“you’re every car that passes by/everybody in the corner of my eye” (off my mind, joe p) // i remember the good times and the bad ones, too
the afternoons were always
blue-green. the mornings were
always a young, summer type of yellow. the
evenings, they were
always
orange-black-yellow.
the orange of the setting sun,
the black of the coming dark night,
and the yellow of the lamplight
and your bedsheets.
i still remember the sounds of the birds
and the way the carpet smelled before
you had it torn up and replaced
with that white, fake-wood stuff.
i still remember you
singing to tom jones,
the grease on the table,
the way you made me mac and cheese,
the way you made me ramen
that i still can’t get perfect
and it bugs me that i miss the way you made it.
i still remember us looking through boxes of movies
and finding the best ones
and watching them while my uncle was at work.

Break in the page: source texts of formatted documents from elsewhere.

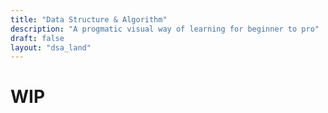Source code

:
 ```yaml
---
title: "Data Structure & Algorithm"
description: "A progmatic visual way of learning for beginner to pro"
draft: false
layout: "dsa_land"
---
```


# WIP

i still remember our walks
and helping you water the plants
and helping you pick the oranges that were really mandarins
(i still remember you correcting me).
i still remember dog sitting with you,
and you sneaking me yorks,
and showing me around the bathroom of the neighbor’s house.
i still remember that halloween
that i dressed up at your house
and we went to the neighbor’s party.
i remember us going to the post office
and checking out the bookcase
of free books together,
and going back to your house
(back home back home back home)
to read them together.
i still remember all the good times
and the bad ones, too.
i still remember the summer i lost you
and the letters i wrote to you
in green and blue pens.
i still remember holding onto the movies we’d bought before
the summer i lost you,
holding on to them and hoping it was enough
that you might want me back.
i still remember all the days and nights and mornings i cried
that summer i lost you.
i still remember the three weeks before my birthday,
just after the summer i lost you,
and how you’d said you wanted to see me.
i still remember needing to take a breather
the night before the fall you lost me,
and a week before my birthday.
i still remember looking up at that midnight black september night,
and hearing the frogs in the canyon croak
and the mountain lions roar,
and sitting in the bed of my uncle’s pickup,
crying alone in the almost-cold warmth.
i still remember how you found me, and hugged me, and cried,
and said that i’d come back and it’d all be better.
i still remember that i came back,
two years later,
and it wasn’t all better.
i still remember the good times,
and the bad ones,
too.
and i still remember all of the plans
written in my poems
and i still cry
because they can’t work
while i still love you. and even if i thought
i’d ever stopped, i never did,
and i don’t know
how i will. because i still remember
all of the bad times, but the good ones, too.